El Gobierno lleva desde 2015 interesado en levantar el proyecto de Supervisión de Crédito, del que ya se ha presentado un primer borrador, y que consistiría en crear, con la infraestructura de compañías privadas, una base de datos con información de los ciudadanos dirigida a etiquetarles como personas confiables o lo contrario. 

Datos como si está al día de todos sus pagos en administraciones públicas o privadas, si ha cometido algún fraude, lo que compra tanto en tiendas físicas como a través de Internet, la existencia de expedientes abiertos ante las fuerzas de la seguridad -multas de tráfico incluidas- u otros entes de servicios públicos, información bancaria... Todo esto pasaría a convertirse en distintos factores de una ecuación que derivaría en un algoritmo con una puntuación única: ésta representaría cuál es la fiabilidad de esa persona. 

Esta puntuación de 'buen comportamiento' fiscal, cívico y social sería determinante y tomada por válida a la hora de hacer múltiples gestiones cotidianas. Un alto nivel de fiabilidad concedería ventajas a los ciudadanos; una baja puntuación, por el contrario, traería consigo penalizaciones. Según el borrador del plan de Supervisión de Crédito (Credit Supervision), los 'buenos ciudadanos' podrían alquilar bicis y coches sin necesidad de serles requerido un depósito o ser tratados de modo prioritario en hospitales, servicios públicos o tiendas. En cambio, aquellos con baja calificación de fiabilidad, tendrían que enfrentarse a restricciones en innumerables áreas, entre las que hemos elegido las más llamativas: 

-Sus hijos verían su acceso limitado en colegios privados de prestigio. 

-Acceso restringido en coches-cama y en asientos de primera clase en viajes en tren y en avión que no sean necesarios por motivos vitales o profesionales. 

-Limitaciones para adquirir paquetes de viajes en grupo ofertados por agencias. 
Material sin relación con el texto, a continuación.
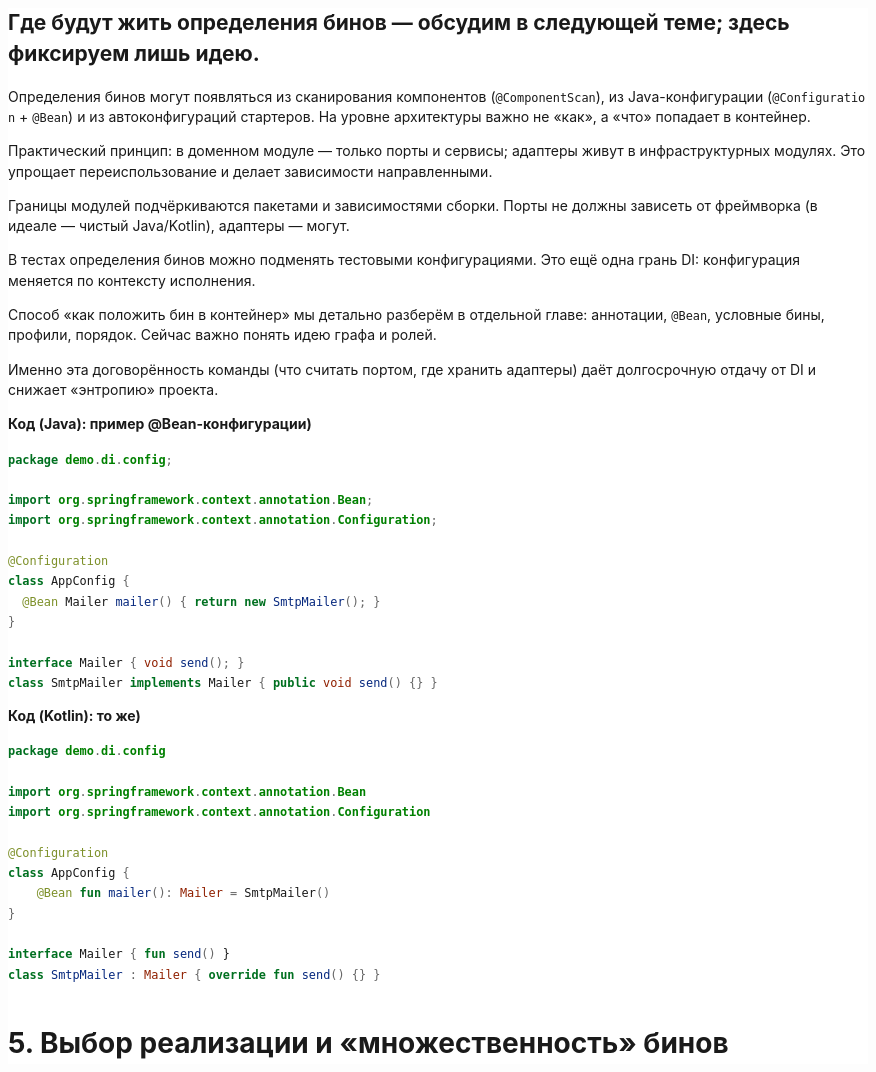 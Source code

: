 
## Где будут жить определения бинов — обсудим в следующей теме; здесь фиксируем лишь идею.

Определения бинов могут появляться из сканирования компонентов (`@ComponentScan`), из Java-конфигурации (`@Configuration` + `@Bean`) и из автоконфигураций стартеров. На уровне архитектуры важно не «как», а «что» попадает в контейнер.

Практический принцип: в доменном модуле — только порты и сервисы; адаптеры живут в инфраструктурных модулях. Это упрощает переиспользование и делает зависимости направленными.

Границы модулей подчёркиваются пакетами и зависимостями сборки. Порты не должны зависеть от фреймворка (в идеале — чистый Java/Kotlin), адаптеры — могут.

В тестах определения бинов можно подменять тестовыми конфигурациями. Это ещё одна грань DI: конфигурация меняется по контексту исполнения.

Способ «как положить бин в контейнер» мы детально разберём в отдельной главе: аннотации, `@Bean`, условные бины, профили, порядок. Сейчас важно понять идею графа и ролей.

Именно эта договорённость команды (что считать портом, где хранить адаптеры) даёт долгосрочную отдачу от DI и снижает «энтропию» проекта.

**Код (Java): пример @Bean-конфигурации)**

```java
package demo.di.config;

import org.springframework.context.annotation.Bean;
import org.springframework.context.annotation.Configuration;

@Configuration
class AppConfig {
  @Bean Mailer mailer() { return new SmtpMailer(); }
}

interface Mailer { void send(); }
class SmtpMailer implements Mailer { public void send() {} }
```

**Код (Kotlin): то же)**

```kotlin
package demo.di.config

import org.springframework.context.annotation.Bean
import org.springframework.context.annotation.Configuration

@Configuration
class AppConfig {
    @Bean fun mailer(): Mailer = SmtpMailer()
}

interface Mailer { fun send() }
class SmtpMailer : Mailer { override fun send() {} }
```
# 5. Выбор реализации и «множественность» бинов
-Restricciones en la solicitud y disfrute de subvenciones públicas o apoyo estatal para proyectos profesionales. 

-Restricciones en hoteles y alojamientos de mayor calificación y en alta restauración, al igual que en la entrada de clubes nocturnos y adquisición de cursos de golf. 

-En el ámbito laboral, las personas consideradas de baja fiabilidad no podrían acceder a sectores como el farmacéutico o el de la alimentación, no podrían alcanzar puestos directivos ni de gerencia en empresas, ni serían consideradas para ocupar empleos en los servicios públicos. 

-Políticamente, se limitaría el acceso al Partido Comunista, y tampoco podría llegar a ser elegido representante político. 

-Acceso restringido al servicio militar. 

Si tú también asististe horrorizado a "Nosedive" (Black Mirror), que presentaba a una sociedad basada en las puntuaciones personales inmediatas mediante interacción social, y con la sospecha de que la cosa no estaba tan lejos, aquí puede estar la confirmación de la pesadilla que acecha a los chinos. Con varias compañías ya inmersas en plataformas piloto de recopilación de datos, entre ellas, Sesame Credit, el Gobierno asiático podría poner el programa en funcionamiento a partir de 2018.